Free Speech Rules, Free Speech Culture, and Legal Education: Specific Practices

I was invited to participate in a Hofstra Law Review symposium on free speech in law schools, which will be happening in February, and I thought I’d serialize my current draft article; there’s still plenty of time to improve it, so I’d love to hear people’s comments. Here are some follow-up thoughts on what I think law schools should try to teach, though you can read the whole PDF, if you prefer:

[* * *]

Law schools, then, need to act in ways that promote these important—but often counterintuitive—skills, habits, and attitudes. When they fail to do that, they fail their students.

And the students who suffer most from law schools’ failure in such matters are the students who belong to the majority ideological group; today, that is mostly students on the Left. Students on the Right get to hear contrary views, and get to refine their own arguments (which they are likely to seek out, given their emotional investment in their own beliefs) and to learn how to respond to the Left’s arguments. Students on the Left, however, are more likely to have heard only their side’s arguments on many topics, and thus to be less prepared for the best arguments that the Right has to offer.

A. Protecting Student Speech (and Speech of Invited Speakers)
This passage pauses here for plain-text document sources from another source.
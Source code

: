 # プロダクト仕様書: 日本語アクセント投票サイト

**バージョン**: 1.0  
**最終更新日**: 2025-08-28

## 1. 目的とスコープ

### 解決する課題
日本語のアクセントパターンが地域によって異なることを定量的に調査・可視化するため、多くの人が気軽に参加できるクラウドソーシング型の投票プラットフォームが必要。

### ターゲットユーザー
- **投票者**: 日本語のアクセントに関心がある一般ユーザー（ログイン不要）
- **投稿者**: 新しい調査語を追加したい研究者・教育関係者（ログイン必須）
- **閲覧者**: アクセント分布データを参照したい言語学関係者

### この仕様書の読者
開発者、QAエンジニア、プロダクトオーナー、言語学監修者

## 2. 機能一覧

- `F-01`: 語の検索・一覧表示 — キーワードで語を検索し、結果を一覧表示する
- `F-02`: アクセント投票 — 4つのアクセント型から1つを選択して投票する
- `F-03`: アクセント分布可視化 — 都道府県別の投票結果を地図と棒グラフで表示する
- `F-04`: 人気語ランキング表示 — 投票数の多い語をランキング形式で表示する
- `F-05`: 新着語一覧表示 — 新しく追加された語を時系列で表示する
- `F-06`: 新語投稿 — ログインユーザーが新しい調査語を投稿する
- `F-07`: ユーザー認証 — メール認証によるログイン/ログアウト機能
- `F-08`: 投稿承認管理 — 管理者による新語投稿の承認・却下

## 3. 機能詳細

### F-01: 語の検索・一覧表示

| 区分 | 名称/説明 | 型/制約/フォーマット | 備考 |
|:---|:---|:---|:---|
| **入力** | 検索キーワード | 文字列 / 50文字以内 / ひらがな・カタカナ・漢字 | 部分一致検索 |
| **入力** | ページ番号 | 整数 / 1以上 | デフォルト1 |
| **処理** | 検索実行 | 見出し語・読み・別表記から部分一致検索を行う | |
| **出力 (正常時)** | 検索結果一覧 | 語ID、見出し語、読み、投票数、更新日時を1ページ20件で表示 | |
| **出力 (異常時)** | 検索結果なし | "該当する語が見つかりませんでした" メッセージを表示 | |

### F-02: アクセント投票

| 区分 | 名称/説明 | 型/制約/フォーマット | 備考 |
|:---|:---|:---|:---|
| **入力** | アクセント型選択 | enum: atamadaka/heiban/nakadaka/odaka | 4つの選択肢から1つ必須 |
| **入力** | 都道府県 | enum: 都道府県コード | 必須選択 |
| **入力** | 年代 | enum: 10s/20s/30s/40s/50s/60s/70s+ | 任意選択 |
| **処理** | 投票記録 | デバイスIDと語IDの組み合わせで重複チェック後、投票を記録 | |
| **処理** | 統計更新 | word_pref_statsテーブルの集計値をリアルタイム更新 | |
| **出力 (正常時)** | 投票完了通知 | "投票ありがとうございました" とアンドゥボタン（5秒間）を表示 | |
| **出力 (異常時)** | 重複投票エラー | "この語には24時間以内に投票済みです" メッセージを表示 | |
One obvious step to educate students in the habits and attitudes discussed in Part I is to protect speech by students and by invited speakers, including speech that expresses views that sharply diverge from local majority views. This is a First Amendment obligation for public law schools, and it’s an academic freedom obligation for private law schools that claim to be committed to academic freedom, rather than to promoting a particular belief system. Such speech should certainly not lead to punishment of the students who speak, or who invite the speakers. But it should also be affirmatively protected from attempts to shout it down, and of course from attempts to suppress it by threats of violence.[2]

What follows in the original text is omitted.